I have been trying to understand "The Hanf number of the first order theory of Banach spaces" by Shelah and Stern (Trans. AMS 244 (1978) 147-241). They construct a normed space $M$ from a Hilbert space $\cal H$ by taking the unit ball of $M$ to be the intersection of that of $\cal H$ with the halfspaces defined by $(x, \pm a) \le 1 - \delta_a$ for certain unit vectors $a$ and small $\delta_a >0$. They then need to show that the $\cal H$-unit ball is definable in $M$ using a first order language with symbols for vector addition and membership of the $M$-unit ball. With this in view, in their Lemma 2.9, they claim certain of the vectors $a$ are definable, but they don't have what they need to apply the lemma they appeal to for this (they have an inequality $\|b\| \le (1 - \delta)^{-1}$ but their Lemma 2.3 needs the opposite inequality).
So this looks like a bug.
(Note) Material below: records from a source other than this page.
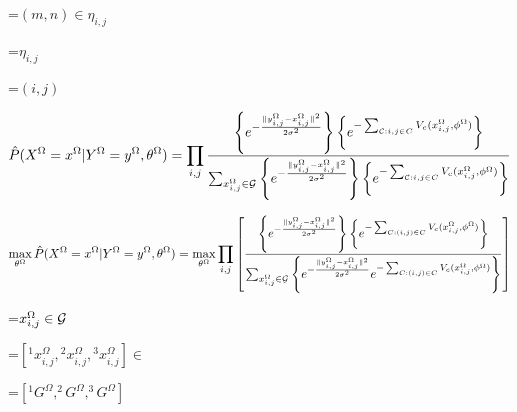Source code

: {\newpage
\clearpage
\samepage \setbox\sizebox=\hbox{$(m,n) \in \eta_{i,j}$}\box\sizebox
}

{\newpage
\clearpage
\samepage \setbox\sizebox=\hbox{$\eta_{i,j}$}\box\sizebox
}

{\newpage
\clearpage
\samepage \setbox\sizebox=\hbox{$(i,j)$}\box\sizebox
}

{\newpage
\clearpage
\samepage \begin{displaymath}%
\hat P(X^\Omega=x^\Omega|Y^\Omega=y^\Omega, \theta^\Omega) = 
\prod_{i,j} \frac{
\left \{ e^{- \frac{\| y_{i,j}^\Omega - x_{i,j}^\Omega\|^2}{2 \sigma^2}} \right \}
\left \{ e^{- \sum_{{\cal C}:i,j\in C}
V_{c}(x^\Omega_{i,j},\phi^\Omega)} \right \} }{\sum_{x^\Omega_{i,j}\in {\cal G}}
\left \{ e^{- \frac{\|y_{i,j}^\Omega - x_{i,j}^\Omega\|^2}{2 \sigma^2}} \right \}
\left \{ e^ {- \sum_{{\cal C}:i,j\in C} V_{c}(x^\Omega_{i,j},\phi^\Omega)} \right \}}
\end{displaymath}
}

{\newpage
\clearpage
\samepage \begin{equation}%
\max_{\theta^\Omega} \hat{P}(X^\Omega=x^\Omega | Y^\Omega=y^\Omega, \theta^\Omega) =
\max_{\theta^\Omega} \prod_{i,j} 
\left[
 \frac{
\left \{ e^{- \frac{\|y_{i,j}^\Omega - x_{i,j}^\Omega\|^2}{2 \sigma^2}} \right \}
\left \{ e^{- \sum_{C:(i,j) \in C} V_{c}(x^\Omega_{i,j}, \phi^\Omega)} \right \}}
{\sum_{{x^\Omega_{i,j}}\in {\cal G}} \left\{
e^{- \frac{\|y_{i,j}^\Omega - x_{i,j}^\Omega\|^2}{2 \sigma^2}} 
e^{- \sum_{C:(i,j) \in C}
V_{c}(x^\Omega_{i,j}, \phi^\Omega)} \right\} } \right]
\label{eq:pseudo_likelihood}
\end{equation}
}

{\newpage
\clearpage
\samepage \setbox\sizebox=\hbox{$x^\Omega_{i,j} \in {\cal G}$}\box\sizebox
}

{\newpage
\clearpage
\samepage \setbox\sizebox=\hbox{$[ {^1x^\Omega_{i,j}}, {^2x^\Omega_{i,j}}, {^3x^\Omega_{i,j}} ] \in$}\box\sizebox
}

{\newpage
\clearpage
\samepage \setbox\sizebox=\hbox{$[^1 G^\Omega, ^2 G^\Omega, ^3 G^\Omega]$}\box\sizebox
}

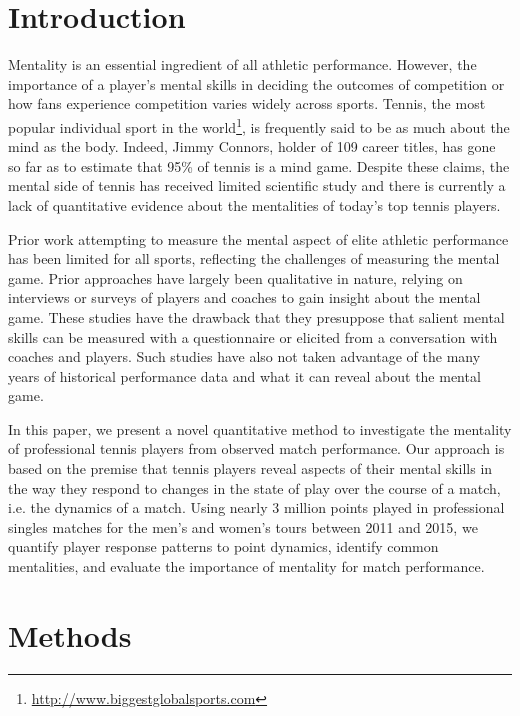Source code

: \documentclass{Latex/svjour3}
\begin{document}
\section{Introduction}

Mentality is an essential ingredient of all athletic performance. However, the
importance of a player's mental skills in deciding the outcomes of competition
or how fans experience competition varies widely across sports. Tennis, the most
popular individual sport in the
world\footnote{\url{http://www.biggestglobalsports.com}}, is frequently said to
be as much about the mind as the body. Indeed, Jimmy Connors, holder of 109
career titles, has gone so far as to estimate that 95\% of tennis is a mind
game\cite{samulski2007tennis}. Despite these claims, the mental side of tennis
has received limited scientific study and there is currently a lack of
quantitative evidence about the mentalities of today's top tennis players.

Prior work attempting to measure the mental aspect of elite athletic performance
has been limited for all sports, reflecting the challenges of measuring the
mental game. Prior approaches have largely been qualitative in nature, relying
on interviews\cite{young2011understanding} or surveys\cite{taylor1987predicting}
of players and coaches to gain insight about the mental game. These studies have
the drawback that they presuppose that salient mental skills can be measured
with a questionnaire or elicited from a conversation with coaches and
players. Such studies have also not taken advantage of the many years of
historical performance data and what it can reveal about the mental
game. 

In this paper, we present a novel quantitative method to investigate the
mentality of professional tennis players from observed match performance. Our
approach is based on the premise that tennis players reveal aspects of their
mental skills in the way they respond to changes in the state of play over the
course of a match, i.e. the dynamics of a match. Using nearly 3 million points
played in professional singles matches for the men's and women's tours between
2011 and 2015, we quantify player response patterns to point dynamics, identify
common mentalities, and evaluate the importance of mentality for match
performance.


\section{Methods}
\end{document}
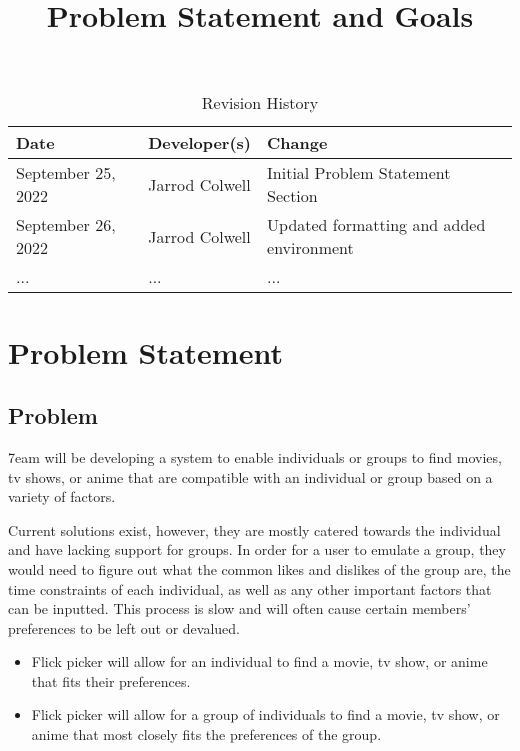 \documentclass{article}
\title{Problem Statement and Goals\\\progname}
\author{\authname}
\date{}
\begin{document}
\maketitle

\begin{table}[hp]
\caption{Revision History} \label{TblRevisionHistory}
\begin{tabularx}{\textwidth}{llX}
\toprule
\textbf{Date} & \textbf{Developer(s)} & \textbf{Change}\\
\midrule
September 25, 2022 & Jarrod Colwell & Initial Problem Statement Section\\
September 26, 2022 & Jarrod Colwell & Updated formatting and added environment\\
... & ... & ...\\
\bottomrule
\end{tabularx}
\end{table}

\section{Problem Statement}

\subsection{Problem}

\hspace*{\parindent}7eam will be developing a system to enable individuals or groups to find movies, tv shows, or anime that are compatible with an individual or group based on a variety of factors.\newline


Current solutions exist, however, they are mostly catered towards the individual and have lacking support for groups. In order for a user to emulate a group, they would need to figure out what the common likes and dislikes of the group are, the time constraints of each individual, as well as any other important factors that can be inputted. This process is slow and will often cause certain members' preferences to be left out or devalued. 

\begin{itemize}
	\item Flick picker will allow for an individual to find a movie, tv show, or anime that fits their preferences.	
	\item Flick picker will allow for a group of individuals to find a movie, tv show, or anime that most closely fits the preferences of the group.
\end{itemize}
\end{document}
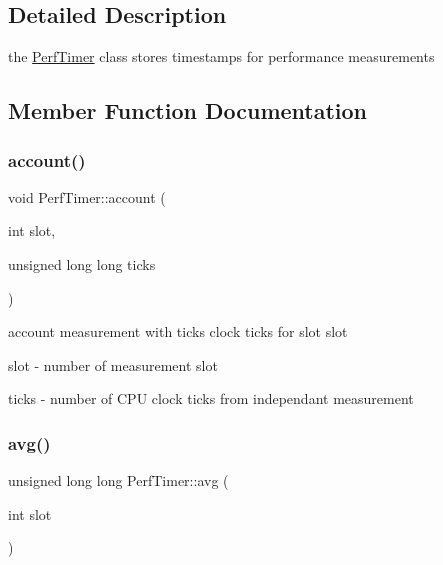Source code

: \subsection{Detailed Description}
the \hyperlink{classPerfTimer}{Perf\+Timer} class stores timestamps for performance measurements 

\subsection{Member Function Documentation}
\mbox{\label{classPerfTimer_afda4ca8efb7e0546908a47857d5e3f87}} 
\subsubsection{\texorpdfstring{account()}{account()}}
{\footnotesize\ttfamily void Perf\+Timer\+::account (\begin{DoxyParamCaption}\item[{int}]{slot,  }\item[{unsigned long long}]{ticks }\end{DoxyParamCaption})}



account measurement with \textquotesingle{}ticks\textquotesingle{} clock ticks for slot \textquotesingle{}slot\textquotesingle{} 

\begin{DoxyItemize}
\item {\ttfamily slot} -\/ number of measurement slot \item {\ttfamily ticks} -\/ number of C\+PU clock ticks from independant measurement \end{DoxyItemize}
\mbox{\label{classPerfTimer_a1802fc2d85ce5c7ac9489d7a145099d9}} 
\subsubsection{\texorpdfstring{avg()}{avg()}}
{\footnotesize\ttfamily unsigned long long Perf\+Timer\+::avg (\begin{DoxyParamCaption}\item[{int}]{slot }\end{DoxyParamCaption})}



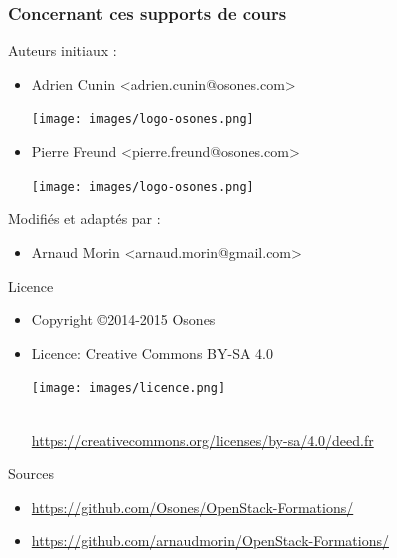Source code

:   \begin{frame}
    \frametitle{Concernant ces supports de cours}
    Auteurs initiaux :
    \begin{itemize}
      \item Adrien Cunin \textless adrien.cunin@osones.com\textgreater 
        \begin{minipage}[c]{1.5cm}
          \texttt{[image: images/logo-osones.png]}
        \end{minipage}
      \item Pierre Freund \textless pierre.freund@osones.com\textgreater
        \begin{minipage}[c]{1.5cm}
          \texttt{[image: images/logo-osones.png]}
        \end{minipage}
    \end{itemize}
    
    \vspace{0.3cm}
    Modifiés et adaptés par :
    \begin{itemize}
      \item Arnaud Morin \textless arnaud.morin@gmail.com\textgreater
    \end{itemize}
    
    \vspace{0.3cm}
    Licence
    \begin{itemize}
      \item Copyright \copyright{2014-2015 Osones}
      \item Licence: Creative Commons BY-SA 4.0 
        \begin{minipage}[c]{3cm}
          \texttt{[image: images/licence.png]} 
        \end{minipage}\\
        \url{https://creativecommons.org/licenses/by-sa/4.0/deed.fr}
    \end{itemize}
    
    \vspace{0.3cm}
    Sources
    \begin{itemize}
      \item \url{https://github.com/Osones/OpenStack-Formations/}
      \item \url{https://github.com/arnaudmorin/OpenStack-Formations/}
    \end{itemize}
  \end{frame}


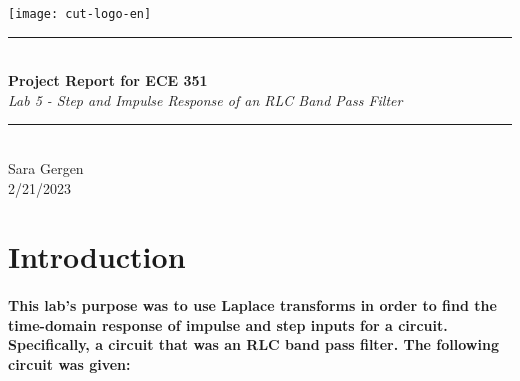 \documentclass[12pt,a4paper]{article}
\newcommand{\HRule}{\rule{\linewidth}{0.5mm}}
\begin{document}
\begin{titlepage}
\begin{center}

\texttt{[image: cut-logo-en]}~\\[2cm]


\HRule \\[0.4cm]
{ \LARGE 
  \textbf{Project Report for ECE 351}\\[0.4cm]
  \emph{Lab 5 - Step and Impulse Response of an RLC Band Pass Filter}\\[0.4cm]
}
\HRule \\[1.5cm]



{ \large
  Sara Gergen \\[0.1cm]
  2/21/2023\\[0.1cm]
}

\vfill



\end{center}
\end{titlepage}


\newpage



\tableofcontents
{}
\newpage
\setcounter{page}{1}

\section{Introduction}\label{sec:intro}


\paragraph{This lab's purpose was to use Laplace transforms in order to find the time-domain response of impulse and step inputs for a circuit. Specifically, a circuit that was an RLC band pass filter. The following circuit was given:}
\end{document}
I suspect it can be fixed, e.g., by taking the unit ball to be the convex hull of the proposed one and the vectors $\pm a$. But this would be quite disruptive to the rest of the argument, I suspect.
My questions are (1) have I missed something so that Shelah and Stern's proof does actually go through more or less as its stands, or (2) is there another reference that gives a correct proof of these results.